*Problem requirements*.
For the entries that follow, restate word for word the line containing "- *nirbījasya* = with respect to the seedless", the line containing "These also are", and every line that lies between them.

====== Given records

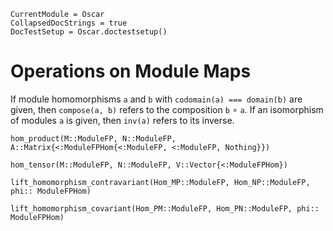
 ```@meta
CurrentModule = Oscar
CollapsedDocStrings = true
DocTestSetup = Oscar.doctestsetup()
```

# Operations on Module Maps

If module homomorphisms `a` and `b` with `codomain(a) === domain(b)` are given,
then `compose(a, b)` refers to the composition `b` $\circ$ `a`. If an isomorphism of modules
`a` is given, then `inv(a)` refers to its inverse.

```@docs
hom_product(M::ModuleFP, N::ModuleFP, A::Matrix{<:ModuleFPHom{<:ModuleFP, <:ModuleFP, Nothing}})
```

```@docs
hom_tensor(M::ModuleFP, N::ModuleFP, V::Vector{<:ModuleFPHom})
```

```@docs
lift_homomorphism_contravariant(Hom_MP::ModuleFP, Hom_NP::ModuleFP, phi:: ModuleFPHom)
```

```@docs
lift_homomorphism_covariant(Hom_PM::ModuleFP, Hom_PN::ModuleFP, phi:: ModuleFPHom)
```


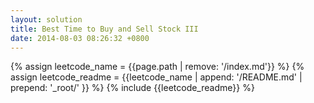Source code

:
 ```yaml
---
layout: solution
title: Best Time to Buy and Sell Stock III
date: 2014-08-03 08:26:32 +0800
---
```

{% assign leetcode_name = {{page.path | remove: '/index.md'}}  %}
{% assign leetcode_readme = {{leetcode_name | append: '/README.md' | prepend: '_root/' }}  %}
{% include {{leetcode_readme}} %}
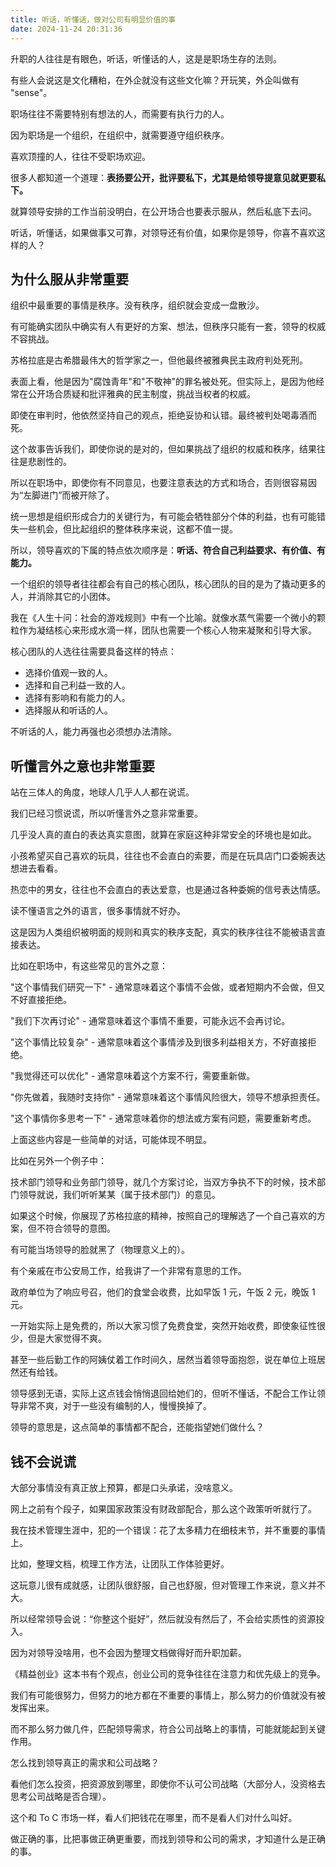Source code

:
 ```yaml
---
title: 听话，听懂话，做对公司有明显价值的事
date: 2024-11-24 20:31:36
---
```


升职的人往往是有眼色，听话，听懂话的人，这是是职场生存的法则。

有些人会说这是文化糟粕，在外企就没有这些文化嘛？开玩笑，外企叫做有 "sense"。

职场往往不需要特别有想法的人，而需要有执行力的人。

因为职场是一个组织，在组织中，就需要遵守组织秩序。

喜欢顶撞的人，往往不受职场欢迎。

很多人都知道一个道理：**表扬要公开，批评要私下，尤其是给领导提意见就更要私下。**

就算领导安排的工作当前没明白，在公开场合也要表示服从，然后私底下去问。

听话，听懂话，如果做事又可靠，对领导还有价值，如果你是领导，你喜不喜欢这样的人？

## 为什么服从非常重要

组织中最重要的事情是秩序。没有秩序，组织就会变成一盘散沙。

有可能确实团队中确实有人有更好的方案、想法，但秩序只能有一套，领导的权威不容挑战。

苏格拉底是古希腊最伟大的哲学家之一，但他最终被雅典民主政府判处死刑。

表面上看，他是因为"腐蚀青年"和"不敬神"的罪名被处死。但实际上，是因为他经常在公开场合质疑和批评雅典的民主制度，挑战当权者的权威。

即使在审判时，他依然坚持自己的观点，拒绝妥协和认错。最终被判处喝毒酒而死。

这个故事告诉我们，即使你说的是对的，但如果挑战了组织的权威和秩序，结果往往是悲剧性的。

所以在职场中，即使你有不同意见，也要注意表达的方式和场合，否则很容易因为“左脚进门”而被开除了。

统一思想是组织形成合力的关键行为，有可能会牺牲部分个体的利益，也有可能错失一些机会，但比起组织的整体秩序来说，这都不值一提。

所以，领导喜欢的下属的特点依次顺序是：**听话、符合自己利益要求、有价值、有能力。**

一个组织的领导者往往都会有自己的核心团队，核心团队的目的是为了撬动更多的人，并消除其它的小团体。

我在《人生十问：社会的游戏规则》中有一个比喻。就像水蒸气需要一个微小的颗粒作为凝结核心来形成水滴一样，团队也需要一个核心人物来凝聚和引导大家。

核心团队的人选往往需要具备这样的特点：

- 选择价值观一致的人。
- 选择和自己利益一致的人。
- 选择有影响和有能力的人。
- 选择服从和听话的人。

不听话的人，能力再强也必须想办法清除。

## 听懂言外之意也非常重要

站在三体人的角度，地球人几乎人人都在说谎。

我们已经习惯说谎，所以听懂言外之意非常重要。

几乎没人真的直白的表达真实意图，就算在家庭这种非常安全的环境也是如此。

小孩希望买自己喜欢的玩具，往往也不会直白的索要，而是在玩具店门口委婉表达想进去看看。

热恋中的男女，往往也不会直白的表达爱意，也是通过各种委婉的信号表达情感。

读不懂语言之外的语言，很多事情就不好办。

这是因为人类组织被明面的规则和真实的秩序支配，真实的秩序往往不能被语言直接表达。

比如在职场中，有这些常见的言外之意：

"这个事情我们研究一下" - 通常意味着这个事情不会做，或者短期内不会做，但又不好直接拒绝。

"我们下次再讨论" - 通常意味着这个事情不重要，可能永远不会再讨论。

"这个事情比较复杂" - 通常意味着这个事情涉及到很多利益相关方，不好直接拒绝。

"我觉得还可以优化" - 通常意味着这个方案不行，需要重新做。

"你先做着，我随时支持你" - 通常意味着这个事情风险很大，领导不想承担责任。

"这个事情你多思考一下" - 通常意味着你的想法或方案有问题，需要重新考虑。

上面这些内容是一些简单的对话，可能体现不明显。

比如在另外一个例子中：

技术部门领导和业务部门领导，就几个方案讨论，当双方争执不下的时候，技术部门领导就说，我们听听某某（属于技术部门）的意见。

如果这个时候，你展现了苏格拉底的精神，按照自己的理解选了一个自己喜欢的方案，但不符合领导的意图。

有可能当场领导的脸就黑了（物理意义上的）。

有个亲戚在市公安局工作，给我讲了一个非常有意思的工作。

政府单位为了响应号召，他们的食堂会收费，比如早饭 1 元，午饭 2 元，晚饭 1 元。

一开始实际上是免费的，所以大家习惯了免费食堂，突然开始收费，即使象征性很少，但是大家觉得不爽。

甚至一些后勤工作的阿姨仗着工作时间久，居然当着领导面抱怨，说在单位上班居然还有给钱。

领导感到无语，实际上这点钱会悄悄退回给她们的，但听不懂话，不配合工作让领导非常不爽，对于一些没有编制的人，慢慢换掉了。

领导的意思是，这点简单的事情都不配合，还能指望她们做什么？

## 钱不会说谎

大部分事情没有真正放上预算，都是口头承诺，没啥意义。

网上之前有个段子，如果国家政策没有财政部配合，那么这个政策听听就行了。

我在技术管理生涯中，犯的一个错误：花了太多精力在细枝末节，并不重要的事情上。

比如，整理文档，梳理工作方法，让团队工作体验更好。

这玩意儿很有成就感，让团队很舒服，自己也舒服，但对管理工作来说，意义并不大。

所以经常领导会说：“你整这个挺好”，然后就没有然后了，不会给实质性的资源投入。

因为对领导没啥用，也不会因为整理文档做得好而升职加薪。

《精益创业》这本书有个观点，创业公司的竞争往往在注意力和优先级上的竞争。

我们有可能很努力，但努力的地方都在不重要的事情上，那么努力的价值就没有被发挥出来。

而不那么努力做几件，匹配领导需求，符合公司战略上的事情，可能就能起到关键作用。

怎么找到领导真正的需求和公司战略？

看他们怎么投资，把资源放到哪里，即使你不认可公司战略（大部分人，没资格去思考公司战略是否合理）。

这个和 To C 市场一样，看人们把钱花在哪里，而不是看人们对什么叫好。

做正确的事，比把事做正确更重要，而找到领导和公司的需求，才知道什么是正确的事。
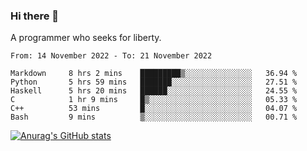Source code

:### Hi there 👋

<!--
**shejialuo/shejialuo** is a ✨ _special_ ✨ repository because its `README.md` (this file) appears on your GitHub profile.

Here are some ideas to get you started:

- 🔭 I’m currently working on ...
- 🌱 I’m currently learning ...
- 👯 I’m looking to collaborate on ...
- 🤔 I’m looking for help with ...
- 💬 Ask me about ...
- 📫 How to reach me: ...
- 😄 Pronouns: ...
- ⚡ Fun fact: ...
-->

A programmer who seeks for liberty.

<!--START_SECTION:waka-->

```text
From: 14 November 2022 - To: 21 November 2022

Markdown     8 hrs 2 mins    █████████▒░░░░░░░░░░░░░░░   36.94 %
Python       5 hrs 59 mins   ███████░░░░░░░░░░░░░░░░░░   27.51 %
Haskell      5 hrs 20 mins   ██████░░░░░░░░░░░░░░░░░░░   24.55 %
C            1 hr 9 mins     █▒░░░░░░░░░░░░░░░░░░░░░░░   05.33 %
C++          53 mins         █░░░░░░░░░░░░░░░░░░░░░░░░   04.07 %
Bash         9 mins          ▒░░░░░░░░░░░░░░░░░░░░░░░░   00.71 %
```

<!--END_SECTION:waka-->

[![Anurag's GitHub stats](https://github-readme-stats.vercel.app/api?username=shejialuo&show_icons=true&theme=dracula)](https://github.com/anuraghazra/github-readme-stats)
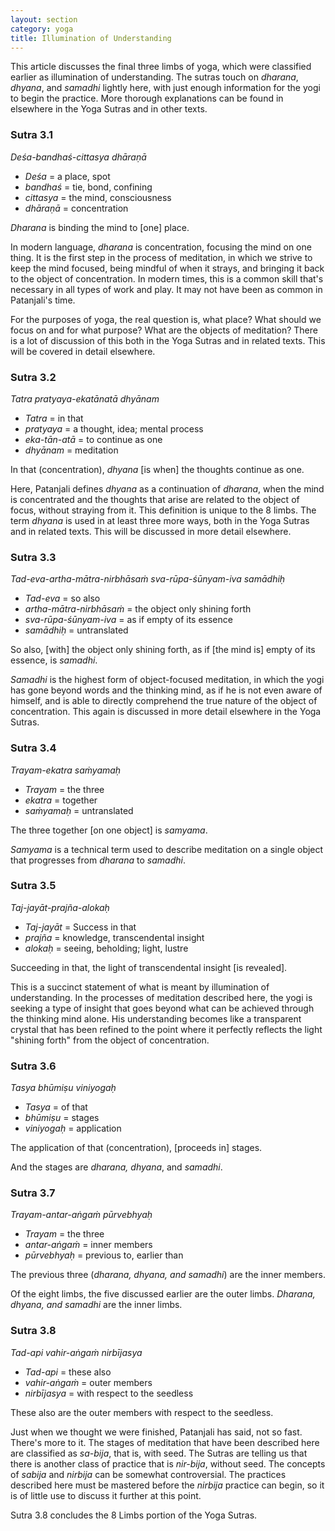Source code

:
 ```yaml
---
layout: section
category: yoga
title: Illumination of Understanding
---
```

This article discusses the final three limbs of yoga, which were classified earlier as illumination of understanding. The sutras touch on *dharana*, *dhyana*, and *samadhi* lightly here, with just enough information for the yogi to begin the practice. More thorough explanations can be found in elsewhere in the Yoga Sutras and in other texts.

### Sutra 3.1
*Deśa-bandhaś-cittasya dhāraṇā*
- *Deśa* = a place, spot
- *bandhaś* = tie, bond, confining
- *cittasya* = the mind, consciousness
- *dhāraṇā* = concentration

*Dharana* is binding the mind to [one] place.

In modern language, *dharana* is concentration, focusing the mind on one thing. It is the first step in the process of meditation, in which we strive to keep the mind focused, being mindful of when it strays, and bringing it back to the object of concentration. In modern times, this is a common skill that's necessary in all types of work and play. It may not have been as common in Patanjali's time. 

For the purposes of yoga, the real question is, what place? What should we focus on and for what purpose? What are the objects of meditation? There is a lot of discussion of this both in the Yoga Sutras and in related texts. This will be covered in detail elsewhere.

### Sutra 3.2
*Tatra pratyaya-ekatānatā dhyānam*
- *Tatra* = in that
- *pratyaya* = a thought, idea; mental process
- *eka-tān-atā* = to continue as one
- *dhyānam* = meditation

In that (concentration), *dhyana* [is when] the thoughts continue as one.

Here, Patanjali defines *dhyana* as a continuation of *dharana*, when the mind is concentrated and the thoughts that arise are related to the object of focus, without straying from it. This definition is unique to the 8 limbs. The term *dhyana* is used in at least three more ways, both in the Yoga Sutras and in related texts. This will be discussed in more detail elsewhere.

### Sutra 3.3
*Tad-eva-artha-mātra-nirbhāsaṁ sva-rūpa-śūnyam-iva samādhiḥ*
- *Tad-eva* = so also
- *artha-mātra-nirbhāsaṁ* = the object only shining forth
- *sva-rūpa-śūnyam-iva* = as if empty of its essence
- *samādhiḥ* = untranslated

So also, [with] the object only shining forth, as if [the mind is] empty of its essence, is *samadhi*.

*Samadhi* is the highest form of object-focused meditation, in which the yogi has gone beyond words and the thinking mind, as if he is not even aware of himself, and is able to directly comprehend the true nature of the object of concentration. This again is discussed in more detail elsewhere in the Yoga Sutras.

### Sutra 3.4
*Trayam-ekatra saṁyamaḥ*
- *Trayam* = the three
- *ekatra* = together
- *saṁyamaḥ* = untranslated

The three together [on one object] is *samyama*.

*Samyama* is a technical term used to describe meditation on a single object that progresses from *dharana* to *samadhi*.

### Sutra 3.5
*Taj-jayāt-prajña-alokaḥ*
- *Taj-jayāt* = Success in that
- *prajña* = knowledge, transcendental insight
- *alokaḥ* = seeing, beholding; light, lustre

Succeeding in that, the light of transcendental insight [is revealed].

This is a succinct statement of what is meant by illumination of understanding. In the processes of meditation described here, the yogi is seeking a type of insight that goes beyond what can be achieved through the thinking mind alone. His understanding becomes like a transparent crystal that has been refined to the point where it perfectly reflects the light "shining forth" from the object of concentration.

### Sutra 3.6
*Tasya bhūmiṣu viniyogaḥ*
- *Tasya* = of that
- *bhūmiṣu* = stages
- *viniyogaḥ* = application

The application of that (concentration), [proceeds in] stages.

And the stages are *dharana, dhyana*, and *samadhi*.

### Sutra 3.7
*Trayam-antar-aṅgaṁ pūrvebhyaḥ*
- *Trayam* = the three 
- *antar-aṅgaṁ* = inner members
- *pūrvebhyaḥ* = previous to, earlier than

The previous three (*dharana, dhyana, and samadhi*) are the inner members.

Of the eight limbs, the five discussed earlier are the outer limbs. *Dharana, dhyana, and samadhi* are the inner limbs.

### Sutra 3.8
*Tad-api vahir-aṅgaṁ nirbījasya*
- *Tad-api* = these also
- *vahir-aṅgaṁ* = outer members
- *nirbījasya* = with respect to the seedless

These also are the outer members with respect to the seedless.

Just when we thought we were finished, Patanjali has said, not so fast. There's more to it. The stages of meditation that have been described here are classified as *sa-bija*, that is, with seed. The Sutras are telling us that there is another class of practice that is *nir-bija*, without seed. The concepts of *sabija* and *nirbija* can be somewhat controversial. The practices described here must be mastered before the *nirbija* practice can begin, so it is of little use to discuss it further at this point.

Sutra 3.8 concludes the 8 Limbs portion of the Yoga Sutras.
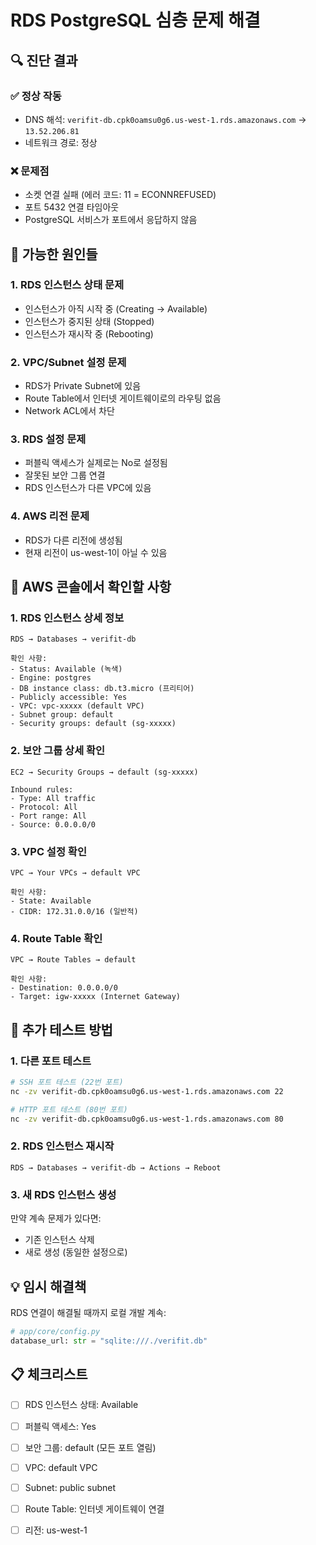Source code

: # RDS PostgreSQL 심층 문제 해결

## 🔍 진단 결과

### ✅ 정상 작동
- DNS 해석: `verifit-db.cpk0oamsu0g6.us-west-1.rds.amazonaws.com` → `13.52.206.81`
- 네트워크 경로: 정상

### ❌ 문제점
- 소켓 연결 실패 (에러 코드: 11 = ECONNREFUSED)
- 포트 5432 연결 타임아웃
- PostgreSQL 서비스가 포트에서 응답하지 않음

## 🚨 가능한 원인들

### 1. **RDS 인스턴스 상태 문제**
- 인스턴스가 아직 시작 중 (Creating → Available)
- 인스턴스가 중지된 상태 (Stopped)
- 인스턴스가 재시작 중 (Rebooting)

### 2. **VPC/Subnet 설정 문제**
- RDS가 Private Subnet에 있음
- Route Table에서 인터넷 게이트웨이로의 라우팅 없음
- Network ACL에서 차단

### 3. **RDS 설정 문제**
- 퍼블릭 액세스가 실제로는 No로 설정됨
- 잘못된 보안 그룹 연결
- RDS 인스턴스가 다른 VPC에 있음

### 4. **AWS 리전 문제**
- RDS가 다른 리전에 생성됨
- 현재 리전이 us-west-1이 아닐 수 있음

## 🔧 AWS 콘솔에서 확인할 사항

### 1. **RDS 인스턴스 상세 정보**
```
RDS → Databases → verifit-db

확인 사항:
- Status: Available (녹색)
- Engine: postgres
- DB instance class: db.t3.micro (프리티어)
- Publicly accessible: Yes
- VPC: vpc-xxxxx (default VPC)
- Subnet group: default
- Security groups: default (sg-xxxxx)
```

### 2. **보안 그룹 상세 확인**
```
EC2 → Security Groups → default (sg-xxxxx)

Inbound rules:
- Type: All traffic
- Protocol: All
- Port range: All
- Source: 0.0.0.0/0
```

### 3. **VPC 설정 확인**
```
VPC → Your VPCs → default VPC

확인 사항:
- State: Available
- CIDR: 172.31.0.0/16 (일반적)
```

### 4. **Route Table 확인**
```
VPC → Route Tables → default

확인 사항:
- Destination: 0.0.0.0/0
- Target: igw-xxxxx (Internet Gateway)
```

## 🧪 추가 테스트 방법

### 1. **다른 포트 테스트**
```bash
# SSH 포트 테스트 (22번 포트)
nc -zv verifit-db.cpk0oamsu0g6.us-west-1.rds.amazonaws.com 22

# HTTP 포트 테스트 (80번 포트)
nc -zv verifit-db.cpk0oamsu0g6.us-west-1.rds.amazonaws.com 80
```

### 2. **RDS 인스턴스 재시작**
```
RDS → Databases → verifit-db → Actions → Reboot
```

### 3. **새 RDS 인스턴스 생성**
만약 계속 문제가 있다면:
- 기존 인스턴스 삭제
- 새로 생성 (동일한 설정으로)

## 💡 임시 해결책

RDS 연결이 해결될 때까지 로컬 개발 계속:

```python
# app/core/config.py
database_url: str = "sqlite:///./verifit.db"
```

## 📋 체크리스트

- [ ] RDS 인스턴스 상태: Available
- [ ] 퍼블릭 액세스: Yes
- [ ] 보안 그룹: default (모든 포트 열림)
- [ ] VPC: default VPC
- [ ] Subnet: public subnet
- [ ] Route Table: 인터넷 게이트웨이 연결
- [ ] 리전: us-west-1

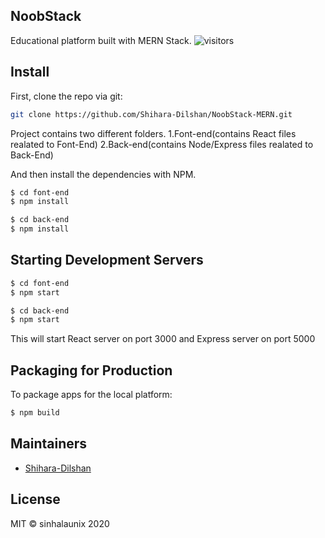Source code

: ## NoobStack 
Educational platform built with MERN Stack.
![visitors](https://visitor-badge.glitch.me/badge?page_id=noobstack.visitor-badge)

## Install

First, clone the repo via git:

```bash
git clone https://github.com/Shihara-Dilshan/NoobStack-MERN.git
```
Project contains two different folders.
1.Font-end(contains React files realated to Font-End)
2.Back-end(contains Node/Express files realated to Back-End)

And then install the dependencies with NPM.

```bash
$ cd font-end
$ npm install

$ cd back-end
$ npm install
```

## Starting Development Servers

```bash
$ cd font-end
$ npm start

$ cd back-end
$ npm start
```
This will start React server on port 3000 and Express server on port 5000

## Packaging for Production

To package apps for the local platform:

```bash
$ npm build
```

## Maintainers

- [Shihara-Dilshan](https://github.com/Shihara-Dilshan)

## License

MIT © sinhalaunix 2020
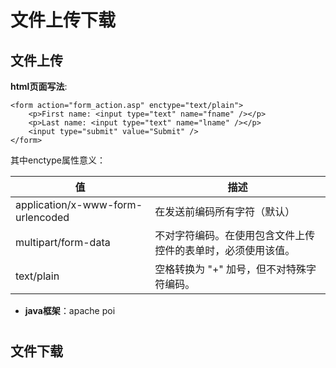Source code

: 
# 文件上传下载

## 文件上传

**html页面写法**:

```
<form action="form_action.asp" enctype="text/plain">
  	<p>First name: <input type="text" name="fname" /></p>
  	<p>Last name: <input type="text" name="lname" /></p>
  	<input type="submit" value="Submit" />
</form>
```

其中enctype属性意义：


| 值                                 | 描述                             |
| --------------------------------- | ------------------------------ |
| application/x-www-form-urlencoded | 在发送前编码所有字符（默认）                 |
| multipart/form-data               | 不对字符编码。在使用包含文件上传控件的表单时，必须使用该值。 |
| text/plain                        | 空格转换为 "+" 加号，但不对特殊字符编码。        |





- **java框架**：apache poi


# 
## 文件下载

============

*Answer section*.
- *nirbījasya* = with respect to the seedless

These also are the outer members with respect to the seedless.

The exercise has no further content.